Han pasado muchos años, como dice el poema cantado de Pablo Milanés, y nos vamos poniendo cada vez más viejos. Queda la palabra, y la memoria, saltando entre charcos de podredumbre que la realidad cotidiana nos deja como secuencias en los telediarios y palabras de los periódicos, aquellas imágenes y papeles en los que la gente, como en la política y en los políticos, cree cada vez menos. ¿Qué diría el doctor Marcuse de la Rusia de Putin, de los Estados Unidos de Trump, del Brasil por llegar de Bolsonaro? ¿Qué enseñanza suya sacaríamos del lobo vestido de populista que no acucia la domesticidad mientras los niños de la política juegan a la pelota en el patio del colegio sin dedicarse a lo que realmente deben, al ciudadano, que es lo suyo? Diría, por lo menos, que hay aquí, en este capitalismo triunfante y ladrón, por lo menos una inversión de valores: los niños que juegan a la pelota con la política, y que ignoran flagrantemente los peligros de esa pérdida de tiempo para la democracia, han invertido los papeles de su cometido. En lugar de dedicarse a cuidar de los problemas ciudadanos se han convertido en un problema para los ciudadanos; en lugar de curar las heridas de la democracia, en beneficio de los ciudadanos a los que se deben, se dedican a ese juego de pelota en el patio del colegio, una diversión que subleva a esos mismos ciudadanos que, con razón, descreen ya del juego y del resultado, o los resultados del juego. Se impone en todos los campos de ese mismo juego, la mediocridad, el resultadismo electoral y el arribismo de los peores. Cada vez hay menos plata y más fango, como escribió Alberti en un momento de lucidez. Y nosotros, los marcusianos de entonces, ya no somos los mismos: somos viejos que pensamos que el mundo forma parte de una gran estafa en la que los ciudadanos pagan el campo de juego, la pelota, los jugadores y todo cuanto haga falta para que la fiesta permanezca intacta y divertida: es decir, nada nuevo bajo el sol, pan y circos, y a dormir todos los días.

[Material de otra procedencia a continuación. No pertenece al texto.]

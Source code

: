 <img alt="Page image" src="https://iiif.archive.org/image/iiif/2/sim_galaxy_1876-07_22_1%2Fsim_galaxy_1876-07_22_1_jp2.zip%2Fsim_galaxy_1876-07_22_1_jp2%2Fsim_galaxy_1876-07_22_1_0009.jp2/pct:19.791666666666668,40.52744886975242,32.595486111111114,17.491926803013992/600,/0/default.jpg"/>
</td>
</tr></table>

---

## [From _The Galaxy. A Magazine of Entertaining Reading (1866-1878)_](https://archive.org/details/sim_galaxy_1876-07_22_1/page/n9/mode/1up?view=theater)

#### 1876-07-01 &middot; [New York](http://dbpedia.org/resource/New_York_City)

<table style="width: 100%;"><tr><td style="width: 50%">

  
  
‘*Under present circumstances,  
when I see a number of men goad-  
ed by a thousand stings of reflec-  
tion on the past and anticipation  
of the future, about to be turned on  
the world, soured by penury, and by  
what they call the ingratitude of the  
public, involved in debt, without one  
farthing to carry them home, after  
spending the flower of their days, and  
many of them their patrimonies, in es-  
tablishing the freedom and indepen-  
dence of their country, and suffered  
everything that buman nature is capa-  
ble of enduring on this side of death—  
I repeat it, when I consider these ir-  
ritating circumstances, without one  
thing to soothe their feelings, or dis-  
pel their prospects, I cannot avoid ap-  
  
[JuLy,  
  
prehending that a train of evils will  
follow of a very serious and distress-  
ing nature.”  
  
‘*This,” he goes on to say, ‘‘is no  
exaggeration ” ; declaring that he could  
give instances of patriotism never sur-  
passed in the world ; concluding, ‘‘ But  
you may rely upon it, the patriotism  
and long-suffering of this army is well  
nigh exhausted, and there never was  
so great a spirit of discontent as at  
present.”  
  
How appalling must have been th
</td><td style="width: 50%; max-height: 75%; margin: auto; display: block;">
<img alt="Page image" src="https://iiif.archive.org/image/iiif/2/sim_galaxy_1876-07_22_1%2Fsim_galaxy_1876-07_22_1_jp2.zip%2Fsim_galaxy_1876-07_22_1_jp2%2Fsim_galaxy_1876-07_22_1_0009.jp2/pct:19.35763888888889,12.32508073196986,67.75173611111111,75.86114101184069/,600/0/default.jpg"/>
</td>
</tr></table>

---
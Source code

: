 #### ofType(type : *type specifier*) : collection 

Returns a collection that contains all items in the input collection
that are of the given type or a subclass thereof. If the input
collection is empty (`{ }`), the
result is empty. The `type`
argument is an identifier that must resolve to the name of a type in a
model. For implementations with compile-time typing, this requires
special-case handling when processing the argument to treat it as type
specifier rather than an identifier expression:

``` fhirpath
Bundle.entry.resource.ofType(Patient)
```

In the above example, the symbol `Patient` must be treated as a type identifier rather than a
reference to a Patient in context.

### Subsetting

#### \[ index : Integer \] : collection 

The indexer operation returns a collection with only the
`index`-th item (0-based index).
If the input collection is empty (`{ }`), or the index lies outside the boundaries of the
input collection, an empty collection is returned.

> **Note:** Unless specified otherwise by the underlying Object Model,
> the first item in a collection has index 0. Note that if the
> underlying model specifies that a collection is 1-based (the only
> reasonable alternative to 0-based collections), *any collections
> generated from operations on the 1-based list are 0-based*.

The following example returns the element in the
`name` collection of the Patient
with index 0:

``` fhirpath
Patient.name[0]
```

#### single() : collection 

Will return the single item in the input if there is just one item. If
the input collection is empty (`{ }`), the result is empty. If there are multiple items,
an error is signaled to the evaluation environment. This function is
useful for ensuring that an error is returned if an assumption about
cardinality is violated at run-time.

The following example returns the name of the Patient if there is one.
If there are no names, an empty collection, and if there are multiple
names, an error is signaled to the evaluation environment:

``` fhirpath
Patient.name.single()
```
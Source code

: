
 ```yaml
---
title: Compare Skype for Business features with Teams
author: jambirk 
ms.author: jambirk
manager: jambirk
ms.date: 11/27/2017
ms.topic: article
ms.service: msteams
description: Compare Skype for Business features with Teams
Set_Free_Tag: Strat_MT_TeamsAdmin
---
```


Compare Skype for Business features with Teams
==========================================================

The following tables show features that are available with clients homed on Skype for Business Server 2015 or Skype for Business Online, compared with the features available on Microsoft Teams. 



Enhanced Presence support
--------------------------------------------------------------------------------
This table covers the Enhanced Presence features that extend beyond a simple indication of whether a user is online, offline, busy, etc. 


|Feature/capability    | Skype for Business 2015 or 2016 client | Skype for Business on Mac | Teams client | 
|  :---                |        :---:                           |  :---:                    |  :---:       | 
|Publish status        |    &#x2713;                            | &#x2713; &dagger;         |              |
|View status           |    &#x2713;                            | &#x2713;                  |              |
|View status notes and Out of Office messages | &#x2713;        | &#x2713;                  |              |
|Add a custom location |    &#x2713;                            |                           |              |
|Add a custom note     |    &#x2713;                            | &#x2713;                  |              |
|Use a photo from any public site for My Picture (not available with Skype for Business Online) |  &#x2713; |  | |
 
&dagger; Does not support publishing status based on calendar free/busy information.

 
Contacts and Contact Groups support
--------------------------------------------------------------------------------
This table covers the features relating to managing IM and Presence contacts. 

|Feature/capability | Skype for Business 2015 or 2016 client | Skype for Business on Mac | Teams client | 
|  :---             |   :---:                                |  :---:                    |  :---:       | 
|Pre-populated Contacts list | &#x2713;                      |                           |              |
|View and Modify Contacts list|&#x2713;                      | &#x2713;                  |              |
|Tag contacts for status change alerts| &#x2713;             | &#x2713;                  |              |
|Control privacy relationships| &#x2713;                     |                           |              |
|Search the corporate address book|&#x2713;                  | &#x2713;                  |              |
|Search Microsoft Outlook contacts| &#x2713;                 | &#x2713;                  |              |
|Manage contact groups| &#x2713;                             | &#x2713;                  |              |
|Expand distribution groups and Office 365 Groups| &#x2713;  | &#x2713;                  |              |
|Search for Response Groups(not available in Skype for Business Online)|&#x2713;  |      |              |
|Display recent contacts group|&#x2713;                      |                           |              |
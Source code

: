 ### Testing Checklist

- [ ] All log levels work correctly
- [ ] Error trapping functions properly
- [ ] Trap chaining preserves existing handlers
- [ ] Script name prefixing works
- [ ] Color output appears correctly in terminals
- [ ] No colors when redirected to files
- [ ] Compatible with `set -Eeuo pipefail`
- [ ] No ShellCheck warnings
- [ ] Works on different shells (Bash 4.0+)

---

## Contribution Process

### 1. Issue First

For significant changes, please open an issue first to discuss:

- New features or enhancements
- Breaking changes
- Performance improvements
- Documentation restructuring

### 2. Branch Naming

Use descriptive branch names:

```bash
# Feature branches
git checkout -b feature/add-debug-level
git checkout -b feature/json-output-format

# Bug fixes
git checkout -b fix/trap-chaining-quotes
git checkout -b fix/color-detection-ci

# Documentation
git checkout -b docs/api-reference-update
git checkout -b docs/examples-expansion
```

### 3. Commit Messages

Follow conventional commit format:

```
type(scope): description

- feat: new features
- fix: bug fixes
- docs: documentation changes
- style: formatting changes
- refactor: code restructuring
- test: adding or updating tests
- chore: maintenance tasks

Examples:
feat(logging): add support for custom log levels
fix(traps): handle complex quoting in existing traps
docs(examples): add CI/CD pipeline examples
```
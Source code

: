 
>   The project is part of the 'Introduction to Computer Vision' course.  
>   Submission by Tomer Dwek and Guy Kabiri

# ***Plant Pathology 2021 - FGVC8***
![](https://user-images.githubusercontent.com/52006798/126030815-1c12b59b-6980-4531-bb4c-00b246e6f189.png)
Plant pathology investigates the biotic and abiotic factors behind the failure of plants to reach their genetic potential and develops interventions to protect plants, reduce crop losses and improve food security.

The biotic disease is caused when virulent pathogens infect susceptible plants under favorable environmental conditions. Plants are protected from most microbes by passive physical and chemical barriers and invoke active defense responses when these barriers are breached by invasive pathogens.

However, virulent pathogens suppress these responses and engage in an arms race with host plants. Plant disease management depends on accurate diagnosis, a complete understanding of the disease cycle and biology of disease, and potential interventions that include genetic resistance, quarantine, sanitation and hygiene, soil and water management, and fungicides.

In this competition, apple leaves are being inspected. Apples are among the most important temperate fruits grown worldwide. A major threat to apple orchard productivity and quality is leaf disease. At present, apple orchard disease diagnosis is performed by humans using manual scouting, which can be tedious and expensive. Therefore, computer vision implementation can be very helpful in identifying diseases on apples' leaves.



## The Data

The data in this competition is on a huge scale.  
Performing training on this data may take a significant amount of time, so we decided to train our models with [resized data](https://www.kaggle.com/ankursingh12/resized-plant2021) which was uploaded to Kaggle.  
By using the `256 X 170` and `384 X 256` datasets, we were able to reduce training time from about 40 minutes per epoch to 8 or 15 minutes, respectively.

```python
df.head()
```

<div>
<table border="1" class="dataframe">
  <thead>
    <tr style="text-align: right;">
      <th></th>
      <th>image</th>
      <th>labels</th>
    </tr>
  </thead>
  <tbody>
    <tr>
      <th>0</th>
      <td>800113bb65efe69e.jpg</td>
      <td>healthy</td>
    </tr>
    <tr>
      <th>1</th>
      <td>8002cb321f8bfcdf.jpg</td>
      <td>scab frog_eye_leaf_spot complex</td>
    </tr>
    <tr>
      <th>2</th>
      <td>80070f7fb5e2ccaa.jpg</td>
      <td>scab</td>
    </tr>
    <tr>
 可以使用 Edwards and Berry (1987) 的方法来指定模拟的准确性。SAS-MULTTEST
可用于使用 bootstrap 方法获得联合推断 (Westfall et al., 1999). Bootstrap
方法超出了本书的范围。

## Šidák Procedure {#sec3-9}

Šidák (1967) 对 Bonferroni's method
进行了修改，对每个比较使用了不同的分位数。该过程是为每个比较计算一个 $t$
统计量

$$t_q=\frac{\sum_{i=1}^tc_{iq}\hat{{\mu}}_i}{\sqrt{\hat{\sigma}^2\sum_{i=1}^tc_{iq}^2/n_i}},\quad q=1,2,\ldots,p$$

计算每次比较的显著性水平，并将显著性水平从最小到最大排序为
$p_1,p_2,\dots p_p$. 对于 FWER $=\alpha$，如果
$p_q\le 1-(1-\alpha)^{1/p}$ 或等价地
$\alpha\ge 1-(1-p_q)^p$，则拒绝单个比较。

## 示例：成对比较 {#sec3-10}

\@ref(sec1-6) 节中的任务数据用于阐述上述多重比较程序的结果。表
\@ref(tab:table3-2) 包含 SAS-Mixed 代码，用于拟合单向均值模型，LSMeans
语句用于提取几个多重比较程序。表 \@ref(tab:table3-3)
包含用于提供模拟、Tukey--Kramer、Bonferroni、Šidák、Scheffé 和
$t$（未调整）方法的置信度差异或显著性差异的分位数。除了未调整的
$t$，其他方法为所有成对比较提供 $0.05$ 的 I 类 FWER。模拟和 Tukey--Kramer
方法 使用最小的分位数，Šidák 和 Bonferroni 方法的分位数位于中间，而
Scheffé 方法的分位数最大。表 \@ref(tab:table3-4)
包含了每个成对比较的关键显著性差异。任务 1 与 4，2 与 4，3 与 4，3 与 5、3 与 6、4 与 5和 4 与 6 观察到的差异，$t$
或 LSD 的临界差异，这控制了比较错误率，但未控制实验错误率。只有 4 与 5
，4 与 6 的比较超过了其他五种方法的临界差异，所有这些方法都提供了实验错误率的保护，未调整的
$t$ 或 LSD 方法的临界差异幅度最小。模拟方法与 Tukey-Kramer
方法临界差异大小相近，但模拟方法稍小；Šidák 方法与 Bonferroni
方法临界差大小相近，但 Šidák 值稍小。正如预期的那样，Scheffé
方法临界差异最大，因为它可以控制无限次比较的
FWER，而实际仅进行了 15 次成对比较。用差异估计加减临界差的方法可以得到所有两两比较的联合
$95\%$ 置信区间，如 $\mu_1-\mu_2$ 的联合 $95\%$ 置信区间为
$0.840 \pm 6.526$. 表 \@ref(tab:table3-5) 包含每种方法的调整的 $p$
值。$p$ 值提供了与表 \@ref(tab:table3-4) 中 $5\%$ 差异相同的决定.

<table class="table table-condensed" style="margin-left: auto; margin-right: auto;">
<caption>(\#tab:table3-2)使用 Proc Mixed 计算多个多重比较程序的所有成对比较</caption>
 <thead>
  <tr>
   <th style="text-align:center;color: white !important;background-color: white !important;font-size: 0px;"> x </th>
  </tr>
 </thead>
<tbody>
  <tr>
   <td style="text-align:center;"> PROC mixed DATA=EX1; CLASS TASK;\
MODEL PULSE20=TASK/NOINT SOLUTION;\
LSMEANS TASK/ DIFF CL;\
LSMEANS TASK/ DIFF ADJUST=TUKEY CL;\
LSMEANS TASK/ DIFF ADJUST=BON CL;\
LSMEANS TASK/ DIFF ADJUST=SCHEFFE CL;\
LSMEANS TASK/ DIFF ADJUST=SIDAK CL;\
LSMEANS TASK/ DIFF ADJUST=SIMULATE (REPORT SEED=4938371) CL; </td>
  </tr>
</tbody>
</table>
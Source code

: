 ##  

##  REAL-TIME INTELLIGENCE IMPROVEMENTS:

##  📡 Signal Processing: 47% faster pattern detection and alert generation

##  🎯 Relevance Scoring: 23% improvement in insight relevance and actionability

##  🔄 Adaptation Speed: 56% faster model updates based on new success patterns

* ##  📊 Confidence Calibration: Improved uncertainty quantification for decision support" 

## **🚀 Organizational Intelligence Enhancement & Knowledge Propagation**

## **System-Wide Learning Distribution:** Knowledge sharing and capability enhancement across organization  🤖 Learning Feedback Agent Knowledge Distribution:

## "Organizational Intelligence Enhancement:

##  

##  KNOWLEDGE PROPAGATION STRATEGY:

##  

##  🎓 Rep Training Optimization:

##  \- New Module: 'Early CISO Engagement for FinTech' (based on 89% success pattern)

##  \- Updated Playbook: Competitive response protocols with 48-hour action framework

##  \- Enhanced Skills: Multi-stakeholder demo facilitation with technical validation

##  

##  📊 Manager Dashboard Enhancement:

Marcuse, pues, es hoy una tumba para recordar, una rebeldía de la juventud que nos conformó con una buena dosis de rebeldía utópica, para acabar entrando de hoz y coz en el mercado de trabajo y someternos suave y lentamente a las reglas del juego de los niños que juegan a la pelota en el patrio del colegio. Así pasamos el tiempo del ocio algunos: leyendo y recordando el día en que fuimos jóvenes, creíamos en nosotros mismos y pensábamos que nuestra vida era la historia de una nueva heroicidad que iba a cambiar el mundo. Así vamos hoy, entre el asombro y la vergüenza, espectáculo lamentable tras espectáculo deplorable, de derrota en derrota hasta el fracaso total. Pero no pasa nada. Mientras unos pocos pensamos un día en Marcuse, la mayoría sigue discutiendo si el tal Rufián le picó o no el ojo a "la palmera". Mientras tanto, Álvarez Cascos, en medio de los dos, se ríe y la boca le llega a las orejas. En fin, La Paz.